The licensed market consists of just 600 MW of projects tendered in 2014 and 2015 but with most permits for unlicensed projects expiring and no new applications being accepted, investors are taking a closer look at the prospects of larger schemes.
Of the 600 MW of licensed capacity, only 80 MW has been installed, with around 51 MW added last year, reflecting the increasing interest of investors.
pv magazine has compiled the following list of Turkey’s installed, licensed PV projects:
Akfen Renewable Energies
The dominance of Akfen Renewable Energies – the renewables arm of Akfen Holding – is obvious and the Turkish developer made headlines last year when it secured a $363 million loan to build 327 MW of new solar and wind power capacity in Turkey.
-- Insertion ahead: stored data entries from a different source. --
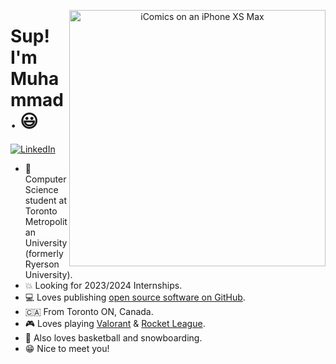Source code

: <p align="center">
<img src="https://images.unsplash.com/photo-1550745165-9bc0b252726f?ixlib=rb-1.2.1&ixid=MnwxMjA3fDB8MHxwaG90by1wYWdlfHx8fGVufDB8fHx8&auto=format&fit=crop&w=2070&q=80" width="410" alt="iComics on an iPhone XS Max" align="right" />
</p>

# Sup! I'm Muhammad. 😃

<p align="left">
<a href="https://www.linkedin.com/in/mabdullah-cs/">
<img src="https://img.shields.io/badge/-LinkedIn-%233781da" alt="LinkedIn"/></a> 
</p>

* 📱 Computer Science student at Toronto Metropolitan University (formerly Ryerson University).
* 💥 Looking for 2023/2024 Internships.
* 💻 Loves publishing [open source software on GitHub](https://github.com/muhammadabdullahh?tab=repositories).
* 🇨🇦 From Toronto ON, Canada.
* 🎮 Loves playing [Valorant]([https://www.beyondallreason.info/](https://playvalorant.com/en-us/?gclid=Cj0KCQjwnP-ZBhDiARIsAH3FSRdiK4LT6tJPGE70DTwv_2Q-t0aWDnlF4zFEWpVsebyft0VmoHsW3SIaAiA1EALw_wcB&gclsrc=aw.ds)) & [Rocket League]([https://splatoon.nintendo.com/](https://www.rocketleague.com/)).
* 🎤 Also loves basketball and snowboarding.
* 😁 Nice to meet you!
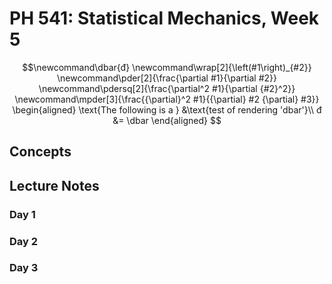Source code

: # PH 541: Statistical Mechanics, Week 5

$$\newcommand\dbar{đ}
\newcommand\wrap[2]{\left(#1\right)_{#2}}
\newcommand\pder[2]{\frac{\partial #1}{\partial #2}}
\newcommand\pdersq[2]{\frac{\partial^2 #1}{\partial {#2}^2}}
\newcommand\mpder[3]{\frac{{\partial}^2 #1}{{\partial} #2 {\partial} #3}}
\begin{aligned}
\text{The following is a } &\text{test of rendering 'dbar'}\\
đ &= \dbar
\end{aligned}
$$

## Concepts

## Lecture Notes

### Day 1



### Day 2



### Day 3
A spokesperson for the firm told pv magazine the loan will partly finance seven licensed PV farms and two unlicensed projects. Of those facilities, five parks have already been installed and are included in pv magazine’s list. The loan will also support another two licensed projects – the Omicron Ercis project in Van and the Iota SPP scheme in Malatya, each with a 9.95 MW capacity – as well as 15.44 MW of unlicensed capacity: 5 MW in Tokat and 10.44 MW in Amasya.
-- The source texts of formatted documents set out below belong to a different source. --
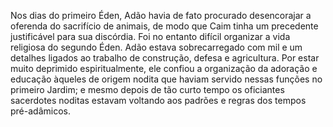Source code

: ﻿Nos dias do primeiro Éden, Adão havia de fato procurado desencorajar a oferenda do sacrifício de animais, de modo que Caim tinha um precedente justificável para sua discórdia. Foi no entanto difícil organizar a vida religiosa do segundo Éden. Adão estava sobrecarregado com mil e um detalhes ligados ao trabalho de construção, defesa e agricultura. Por estar muito deprimido espiritualmente, ele confiou a organização da adoração e educação àqueles de origem nodita que haviam servido nessas funções no primeiro Jardim; e mesmo depois de tão curto tempo os oficiantes sacerdotes noditas estavam voltando aos padrões e regras dos tempos pré-adâmicos.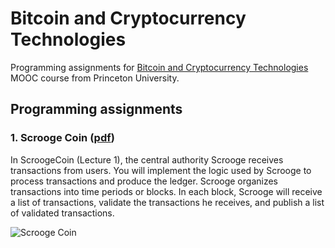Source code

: # Bitcoin and Cryptocurrency Technologies

Programming assignments for [Bitcoin and Cryptocurrency Technologies](https://www.coursera.org/learn/cryptocurrency) MOOC course from Princeton University.

## Programming assignments

### 1. Scrooge Coin ([pdf](https://raw.githubusercontent.com/davidmigloz/cryptocurrencies-course/master/1_scrooge-coin/Assignment1.pdf))

In ScroogeCoin (Lecture 1), the central authority Scrooge receives transactions from users. You will implement the logic used by Scrooge to process transactions and produce the ledger. Scrooge organizes transactions into time periods or blocks. In each block, Scrooge will receive a list of transactions, validate the transactions he receives, and publish a list of validated transactions.

![Scrooge Coin](https://user-images.githubusercontent.com/6546265/33517311-48284930-d782-11e7-8309-bb65e779fe8c.png)

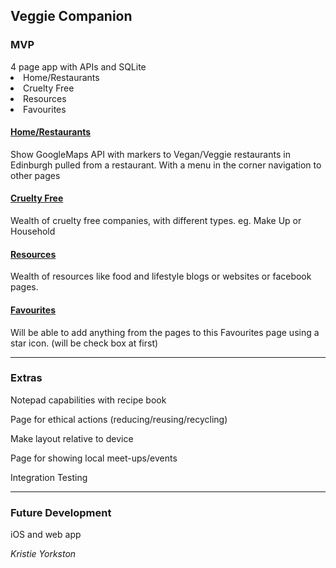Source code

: <h2>Veggie Companion</h2>

<h3>MVP</h3>
4 page app with APIs and SQLite
<li>Home/Restaurants</li>
<li>Cruelty Free</li>
<li>Resources</li>
<li>Favourites</li>

<u><h4>Home/Restaurants</h4></u>

Show GoogleMaps API with markers to Vegan/Veggie restaurants in Edinburgh pulled from a restaurant.
With a menu in the corner navigation to other pages

<u><h4>Cruelty Free</h4></u>

Wealth of cruelty free companies, with different types. eg. Make Up or Household


<u><h4>Resources</h4></u>

Wealth of resources like food and lifestyle blogs or websites or facebook pages.

<u><h4>Favourites</h4></u>

Will be able to add anything from the pages to this Favourites page using a star icon.
(will be check box at first)

-------

<h3>Extras</h3>

Notepad capabilities with recipe book

Page for ethical actions (reducing/reusing/recycling)

Make layout relative to device

Page for showing local meet-ups/events

Integration Testing

------

<h3>Future Development</h3>
iOS and web app

*Kristie Yorkston*
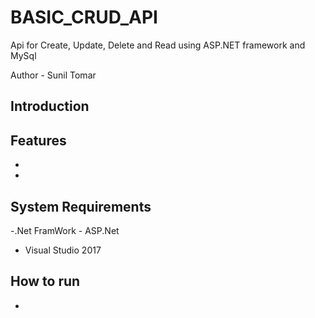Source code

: # BASIC_CRUD_API
Api for Create, Update, Delete and Read using ASP.NET framework and MySql

Author - Sunil Tomar

## Introduction

## Features
- 
- 

## System Requirements
-.Net FramWork - ASP.Net
- Visual Studio 2017

## How to run
- 
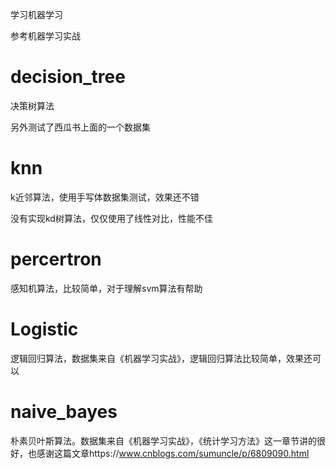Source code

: 学习机器学习


参考机器学习实战

# decision_tree

决策树算法

另外测试了西瓜书上面的一个数据集

# knn

k近邻算法，使用手写体数据集测试，效果还不错

没有实现kd树算法，仅仅使用了线性对比，性能不佳

# percertron

感知机算法，比较简单，对于理解svm算法有帮助


# Logistic

逻辑回归算法，数据集来自《机器学习实战》，逻辑回归算法比较简单，效果还可以

# naive_bayes

朴素贝叶斯算法。数据集来自《机器学习实战》，《统计学习方法》这一章节讲的很好，也感谢这篇文章https://www.cnblogs.com/sumuncle/p/6809090.html




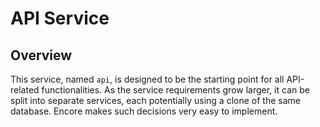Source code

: # API Service

## Overview

This service, named `api`, is designed to be the starting point for all API-related functionalities. As the service requirements grow larger, it can be split into separate services, each potentially using a clone of the same database. Encore makes such decisions very easy to implement.
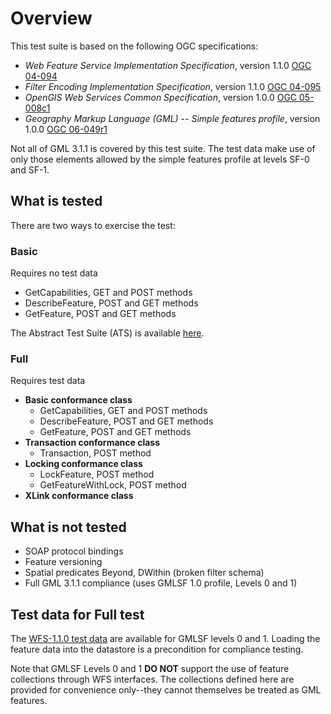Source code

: # Overview

This test suite is based on the following OGC specifications:

  * _Web Feature Service Implementation Specification_, version 1.1.0 [OGC 04-094](https://portal.opengeospatial.org/files/?artifact_id=8339)
  * _Filter Encoding Implementation Specification_, version 1.1.0 [OGC 04-095](http://portal.opengeospatial.org/files/?artifact_id=8340)
  * _OpenGIS Web Services Common Specification_, version 1.0.0 [OGC 05-008c1](https://portal.opengeospatial.org/files/?artifact_id=8798)
  * _Geography Markup Language (GML) -- Simple features profile_, version 1.0.0 [OGC 06-049r1](http://portal.opengeospatial.org/files/?artifact_id=15201)

Not all of GML 3.1.1 is covered by this test suite. The test data make use of
only those elements allowed by the simple features profile at levels SF-0 and
SF-1.

## What is tested

There are two ways to exercise the test:

### Basic
Requires no test data

* GetCapabilities, GET and POST methods
* DescribeFeature, POST and GET methods
* GetFeature, POST and GET methods

The Abstract Test Suite (ATS) is available [here](abstract-test-suite.html).

### Full
Requires test data 

  * **Basic conformance class**
    * GetCapabilities, GET and POST methods
    * DescribeFeature, POST and GET methods
    * GetFeature, POST and GET methods
  * **Transaction conformance class**
    * Transaction, POST method
  * **Locking conformance class**
    * LockFeature, POST method
    * GetFeatureWithLock, POST method
  * **XLink conformance class**



## What is not tested

  * SOAP protocol bindings
  * Feature versioning
  * Spatial predicates Beyond, DWithin (broken filter schema)
  * Full GML 3.1.1 compliance (uses GMLSF 1.0 profile, Levels 0 and 1)

## Test data for Full test

The [WFS-1.1.0 test data](data-wfs-1.1.0.zip) are available for GMLSF levels 0
and 1. Loading the feature data into the datastore is a precondition for
compliance testing.

Note that GMLSF Levels 0 and 1 **DO NOT** support the use of feature
collections through WFS interfaces. The collections defined here are provided
for convenience only--they cannot themselves be treated as GML features.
The Akfen Renewables spokesperson added, the firm holds licenses for 78 MW of the licensed capacity awarded in the tenders of 2014 and 2015. Akfen said $210 million of the $363 million loan had come from Germany’s state-owned KfW development bank for wind power projects, with $51.5 million each from the European Bank for Reconstruction and Development (EBRD) and Turkey’s İşbankası for PV and the EBRD providing a further $50 million for wind power.
Racing against time
Although there is renewed interest in larger projects, investors in Turkish solar are racing against the clock and an unfolding economic crisis.
Licensed PV plants must be developed this year, although investors may be able to extend that deadline due to changing terrain, according to Andreas Schuenhoff, director of Asunim Group, an EPC firm active in Turkey. Umut Gurbuz, of Asunim Turkey, told pv magazine around 100 MW of projects have applied for terrain changes, with some approved by regulator the EMRA.
Red tape, however, remains a substantial hurdle for PV investors. Yusuf Bahadir Turhan, founder of YBT Energy – which has a 20 MW installed portfolio in the country – said: “Acquiring the necessary permits from countless local and central governmental authorities is rather too difficult. It takes too much time, and people working for government [and] responsible [for] the necessary permits have little knowledge about what to do. Since they do not know much, they are not very eager to do anything, to sign anything.”
…and an economic crisis
Asunim’s Gurbuz appeared hopeful about financing licensed solar projects, and told pv magazine “the capital requirements [for the projects] are clarified in the electricity market law. You need to increase the capital to a certain level of the system value and this is it. The capital of the project remains fixed and the money generated is paid to the banks as credit payments.”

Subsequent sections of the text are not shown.